» **Exercise description**
For each line of the data that includes the word "faster", copy the line.

[Stored data]
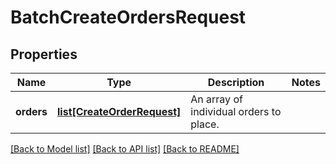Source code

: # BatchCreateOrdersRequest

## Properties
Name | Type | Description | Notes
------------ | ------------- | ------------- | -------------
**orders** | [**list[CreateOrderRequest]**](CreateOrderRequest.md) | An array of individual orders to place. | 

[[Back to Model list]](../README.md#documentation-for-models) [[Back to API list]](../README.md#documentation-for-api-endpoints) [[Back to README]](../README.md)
...
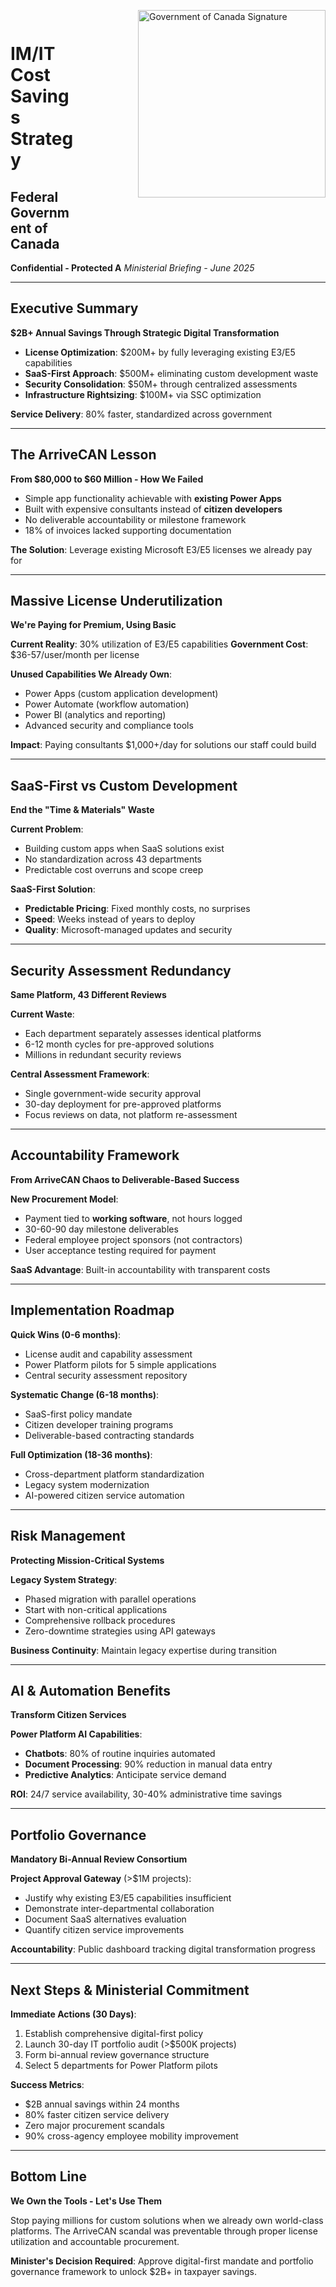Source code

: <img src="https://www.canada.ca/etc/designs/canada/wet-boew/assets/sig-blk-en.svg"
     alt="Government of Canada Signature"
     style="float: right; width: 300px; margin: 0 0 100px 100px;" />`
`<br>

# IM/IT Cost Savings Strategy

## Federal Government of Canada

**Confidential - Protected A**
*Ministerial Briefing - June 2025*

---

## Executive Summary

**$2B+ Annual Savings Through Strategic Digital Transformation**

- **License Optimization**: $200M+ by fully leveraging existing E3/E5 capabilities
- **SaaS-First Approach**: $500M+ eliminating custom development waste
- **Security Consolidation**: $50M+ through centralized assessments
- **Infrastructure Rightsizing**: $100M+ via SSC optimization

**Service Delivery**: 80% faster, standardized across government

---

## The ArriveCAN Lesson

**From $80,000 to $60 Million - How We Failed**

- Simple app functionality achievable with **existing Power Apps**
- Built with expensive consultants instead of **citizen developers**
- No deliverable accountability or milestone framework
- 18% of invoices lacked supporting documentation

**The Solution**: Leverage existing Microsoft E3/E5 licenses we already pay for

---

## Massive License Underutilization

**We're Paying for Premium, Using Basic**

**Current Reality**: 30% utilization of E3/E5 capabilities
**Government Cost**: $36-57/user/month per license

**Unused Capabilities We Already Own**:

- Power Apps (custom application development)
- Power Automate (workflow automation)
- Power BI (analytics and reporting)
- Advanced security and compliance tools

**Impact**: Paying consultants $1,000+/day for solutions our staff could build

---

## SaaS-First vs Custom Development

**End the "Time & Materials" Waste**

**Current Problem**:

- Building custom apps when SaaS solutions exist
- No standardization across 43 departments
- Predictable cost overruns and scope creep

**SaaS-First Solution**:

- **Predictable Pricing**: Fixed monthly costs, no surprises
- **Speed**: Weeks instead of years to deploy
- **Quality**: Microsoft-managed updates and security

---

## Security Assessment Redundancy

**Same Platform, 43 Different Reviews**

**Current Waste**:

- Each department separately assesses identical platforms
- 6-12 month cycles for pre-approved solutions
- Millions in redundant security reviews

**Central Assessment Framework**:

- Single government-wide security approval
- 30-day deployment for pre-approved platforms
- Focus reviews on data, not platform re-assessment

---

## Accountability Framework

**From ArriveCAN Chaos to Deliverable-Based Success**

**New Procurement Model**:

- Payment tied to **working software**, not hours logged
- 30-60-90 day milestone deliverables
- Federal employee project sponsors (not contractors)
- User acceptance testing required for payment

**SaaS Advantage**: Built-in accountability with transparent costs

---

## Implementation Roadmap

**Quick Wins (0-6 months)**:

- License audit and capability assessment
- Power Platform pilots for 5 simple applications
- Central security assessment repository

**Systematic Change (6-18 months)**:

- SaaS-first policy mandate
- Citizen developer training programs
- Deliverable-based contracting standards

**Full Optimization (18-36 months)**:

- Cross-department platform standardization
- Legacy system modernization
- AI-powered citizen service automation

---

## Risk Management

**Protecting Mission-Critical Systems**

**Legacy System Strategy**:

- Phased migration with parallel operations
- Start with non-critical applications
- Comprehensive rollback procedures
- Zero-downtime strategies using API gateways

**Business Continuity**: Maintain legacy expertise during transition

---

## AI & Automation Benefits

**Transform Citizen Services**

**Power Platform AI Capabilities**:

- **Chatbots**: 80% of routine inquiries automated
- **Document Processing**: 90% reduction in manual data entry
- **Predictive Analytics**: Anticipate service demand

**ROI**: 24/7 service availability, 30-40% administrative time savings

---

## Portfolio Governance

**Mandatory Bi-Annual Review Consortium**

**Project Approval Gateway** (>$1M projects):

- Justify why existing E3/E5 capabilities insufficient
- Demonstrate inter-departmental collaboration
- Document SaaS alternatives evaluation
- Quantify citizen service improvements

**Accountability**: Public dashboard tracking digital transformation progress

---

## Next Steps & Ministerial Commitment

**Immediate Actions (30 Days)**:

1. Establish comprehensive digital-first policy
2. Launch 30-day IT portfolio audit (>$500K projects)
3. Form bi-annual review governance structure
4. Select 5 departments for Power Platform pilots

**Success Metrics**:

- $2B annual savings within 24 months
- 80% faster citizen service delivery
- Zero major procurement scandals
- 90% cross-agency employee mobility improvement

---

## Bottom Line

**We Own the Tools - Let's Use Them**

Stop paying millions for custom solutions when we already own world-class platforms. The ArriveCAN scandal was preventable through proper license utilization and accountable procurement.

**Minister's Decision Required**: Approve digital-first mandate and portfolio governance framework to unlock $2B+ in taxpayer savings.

» **Your response**
**Service Delivery**: 80% faster, standardized across government
- 80% faster citizen service delivery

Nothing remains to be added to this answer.